Governor Sarah Palin, in a blatant attempt to hide her machinations from her fellow politicians and the people of Alaska, resorted, on a regular basis, to using her personal e-mail accounts to conduct state business.
That's bad enough. When confronted with her deviousness, Palin tried to keep those e-mails secret. Andree McLeod, a Republican once employed by the state, who remains active in the state's political life, sued under the Freedom of Information Act to gain access to Palin's secret and personal e-mails.
Last Friday, Ms. McLeod won a battle in the on-going war to force transparency and accountability from the Palin administration. Craig Stowers, a State Superior Court Judge, ruled that any e-mails that went through Sarah Palin's personal e-mail accounts were public records if they contained official state business.
Why would Palin use her own private and personal e-mails to conduct state business in the first place? There is obviously only one answer possible: She was trying to hide her machinations from public view. In this instance, there isn't one whit of difference between the ethics of Sarah Palin and the ethics of the worse vice president ever, Dickie Cheney!
Palin's perverse attempt to circumvent Alaska's public record laws might have been successful if a hacker had not broken into one of her e-mail accounts.
Unfortunately, because her personal e-mails are not part of a secure system, some may be lost forever.

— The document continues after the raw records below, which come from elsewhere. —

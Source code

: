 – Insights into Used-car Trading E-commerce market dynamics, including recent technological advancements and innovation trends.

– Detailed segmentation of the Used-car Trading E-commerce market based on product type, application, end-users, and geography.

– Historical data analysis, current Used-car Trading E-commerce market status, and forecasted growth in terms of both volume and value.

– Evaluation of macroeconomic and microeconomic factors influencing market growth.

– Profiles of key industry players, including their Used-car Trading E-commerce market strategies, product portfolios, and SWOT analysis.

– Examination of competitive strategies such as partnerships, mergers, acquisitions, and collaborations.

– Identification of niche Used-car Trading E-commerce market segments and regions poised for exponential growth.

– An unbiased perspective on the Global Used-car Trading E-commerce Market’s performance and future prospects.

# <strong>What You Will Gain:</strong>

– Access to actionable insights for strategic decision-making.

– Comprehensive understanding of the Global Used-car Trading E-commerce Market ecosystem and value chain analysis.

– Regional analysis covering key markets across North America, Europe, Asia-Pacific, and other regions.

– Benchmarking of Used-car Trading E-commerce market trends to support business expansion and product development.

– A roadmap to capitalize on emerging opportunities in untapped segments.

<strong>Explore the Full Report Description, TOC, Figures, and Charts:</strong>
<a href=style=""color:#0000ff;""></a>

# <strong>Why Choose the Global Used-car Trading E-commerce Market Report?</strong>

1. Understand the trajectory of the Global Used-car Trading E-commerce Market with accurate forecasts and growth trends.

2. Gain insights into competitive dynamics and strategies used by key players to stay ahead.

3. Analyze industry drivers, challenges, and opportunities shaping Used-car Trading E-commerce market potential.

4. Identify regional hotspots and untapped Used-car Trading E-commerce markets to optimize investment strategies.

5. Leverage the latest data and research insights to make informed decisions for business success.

It appears that McCain's choice for vice president lacks an ethical foundation. Some believe that McCain simply made a mistake; that McCain, being an honorable and ethical man, made a wrong choice; that he didn't know she was ethically challenged. Not so. Sarah Palin fits well into the ethical and moral mindset of the senator from Arizona. And that's one of the reasons he bowed to the wishes of the Christian right and chose her. He has neither, either.